Report every line of the listing below in which the string "where" appears.
----- TASK MATERIAL
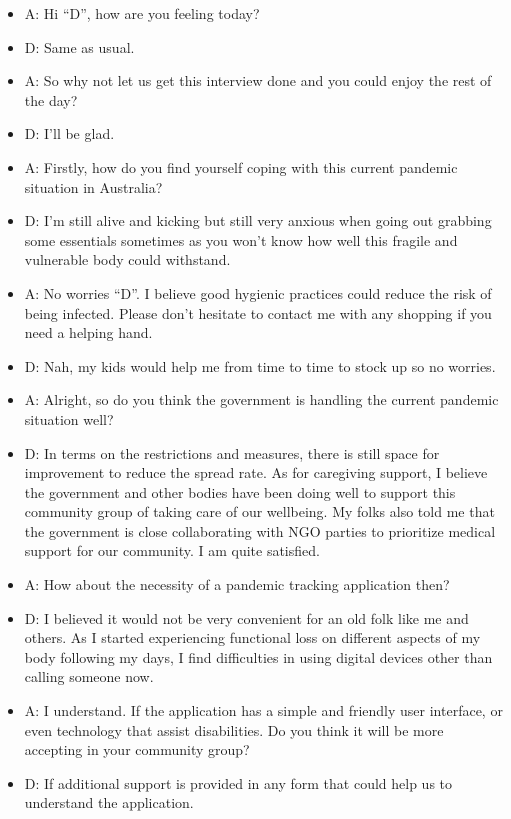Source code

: \begin{appendices}
      \begin{itemize}
        \item A: Hi “D”, how are you feeling today?
        \item D: Same as usual.
        \item A: So why not let us get this interview done and you could enjoy the rest of the day?
        \item D: I’ll be glad.
        \item A: Firstly, how do you find yourself coping with this current pandemic situation in Australia?
        \item D: I’m still alive and kicking but still very anxious when going out grabbing some essentials
        sometimes as you won’t know how well this fragile and vulnerable body could withstand.
        \item A: No worries “D”. I believe good hygienic practices could reduce the risk of being infected.
        Please don’t hesitate to contact me with any shopping if you need a helping hand.
        \item D: Nah, my kids would help me from time to time to stock up so no worries.
        \item A: Alright, so do you think the government is handling the current pandemic situation well?
        \item D: In terms on the restrictions and measures, there is still space for improvement to reduce the
        spread rate. As for caregiving support, I believe the government and other bodies have been
        doing well to support this community group of taking care of our wellbeing. My folks also
        told me that the government is close collaborating with NGO parties to prioritize medical
        support for our community. I am quite satisfied.
        \item A: How about the necessity of a pandemic tracking application then?
        \item D: I believed it would not be very convenient for an old folk like me and others. As I started
        experiencing functional loss on different aspects of my body following my days, I find
        difficulties in using digital devices other than calling someone now.
        \item A: I understand. If the application has a simple and friendly user interface, or even technology
        that assist disabilities. Do you think it will be more accepting in your community group?
        \item D: If additional support is provided in any form that could help us to understand the application.

\end{itemize}
\end{appendices}
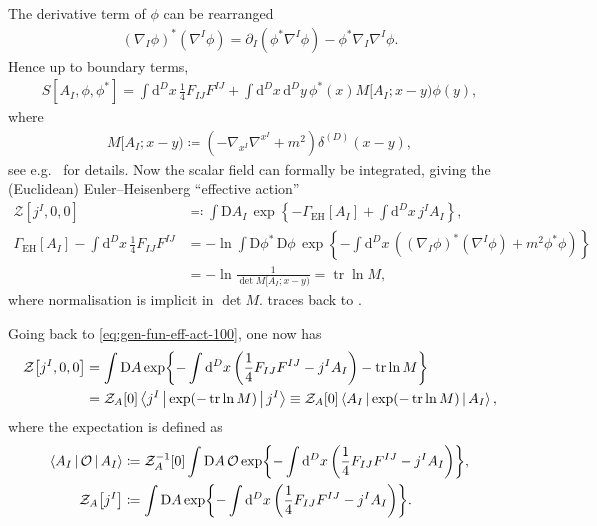 \documentclass[12pt]{article}
\newcommand\dif{\mathrm{d}}
\newcommand\Dif{\mathrm{D}}
\DeclareMathOperator{\tr}{tr}
\newcommand{\rbr}[1]{{\left(#1\right)}}
\newcommand{\rfun}[2]{{#1}\mathopen{}\left(#2\right)\mathclose{}}
\newcommand{\sfun}[2]{{#1}\mathopen{}\left[#2\right]\mathclose{}}
\newcommand{\cfun}[2]{{#1}\mathopen{}\left\{#2\right\}\mathclose{}}
\begin{document}
The derivative term of $\phi$ can be rearranged
\begin{align}
\rbr{\nabla_{\! I} \phi}^* \rbr{\nabla^{I} \phi} = \partial_I\rbr{\phi^* 
\nabla^{I}\phi} - \phi^* \nabla_{\! I} \nabla^{I} \phi.
\end{align}
Hence up to boundary terms,
\begin{align}
\sfun{S}{A_I, \phi, \phi^*} = \int \dif^D x\, \frac{1}{4} F_{IJ} F^{IJ} +
	\int \dif^D x\,\dif^D y\,
	\rfun{\phi^*}{x} M[A_I; x-y) \rfun{\phi}{y},
\end{align}
where
\begin{align}
M[A_I; x-y) \coloneqq \rbr{-\nabla_{\! x^I} \nabla^{x^I} + m^2} 
\rfun{\delta^{(D)}}{x-y},
\end{align}
see e.g.\ \cite[ch.\ 6]{mosel2004} for details. Now the scalar field can 
formally be integrated, giving the (Euclidean) Euler--Heisenberg ``effective 
action''
\begin{align}
\sfun{\mathcal{Z}}{j^I, 0, 0} &\eqqcolon
\int \Dif A_I\,\cfun{\exp}{-\sfun{\varGamma_\text{EH}}{A_I}
+ \int \dif^D x\,j^I A_I},
\\
\sfun{\varGamma_\text{EH}}{A_I} - \int\dif^{D} x\,
\frac{1}{4} F_{IJ} F^{IJ}
&=
-\ln \int \Dif\phi^*\,\Dif\phi\,
	\cfun{\exp}{-\int\dif^{D} x\, \rbr{
	\rbr{\nabla_{\! I} \phi}^* \rbr{\nabla^{I} \phi} + m^2 \phi^* \phi}}
\nonumber \\
&= -\ln \frac{1}{\det M[A_I; x-y)} = \tr \ln M,
\label{eq:gen-fun-eff-act-150}
\end{align}
where normalisation is implicit in $\det M$.  
traces 
back to \cite{heisenberg1936,weisskopf1936}.

Going back to \cref{eq:gen-fun-eff-act-100}, one now has
\begin{align}
\sfun{\mathcal{Z}}{j^I, 0, 0} &=
\int\Dif A\, \cfun{\exp}{-\int \dif^D x\,
\rbr{\frac{1}{4} F_{IJ} F^{IJ} - j^{I} A_{I}} - \tr\ln M}
\nonumber \\
&=
\sfun{\mathcal{Z}_{A}}{0}
	\Braket{j^I | \rfun{\exp}{-\tr\ln M} | j^I}
\equiv \sfun{\mathcal{Z}_{A}}{0}
	\Braket{A_I | \rfun{\exp}{-\tr\ln M} | A_I},
\label{eq:gen-fun-eff-act-200}
\end{align}
where the expectation is defined as
\begin{align}
\Braket{A_I | \mathcal{O} | A_I} &\coloneqq
	\sfun{\mathcal{Z}_{A}^{-1}}{0}
	\int\Dif A\, \mathcal{O}\,\cfun{\exp}{-\int \dif^D x\,
		\rbr{\frac{1}{4} F_{IJ} F^{IJ} - j^{I} A_{I}}},
\\
\sfun{\mathcal{Z}_{A}}{j^I} &\coloneqq
\int\Dif A\, \cfun{\exp}{-\int \dif^D x\,
\rbr{\frac{1}{4} F_{IJ} F^{IJ} - j^{I} A_{I}}}.
\end{align}
\end{document}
----------
> _TASK SOLUTION_:
where
where normalisation is implicit in $\det M$.  
where the expectation is defined as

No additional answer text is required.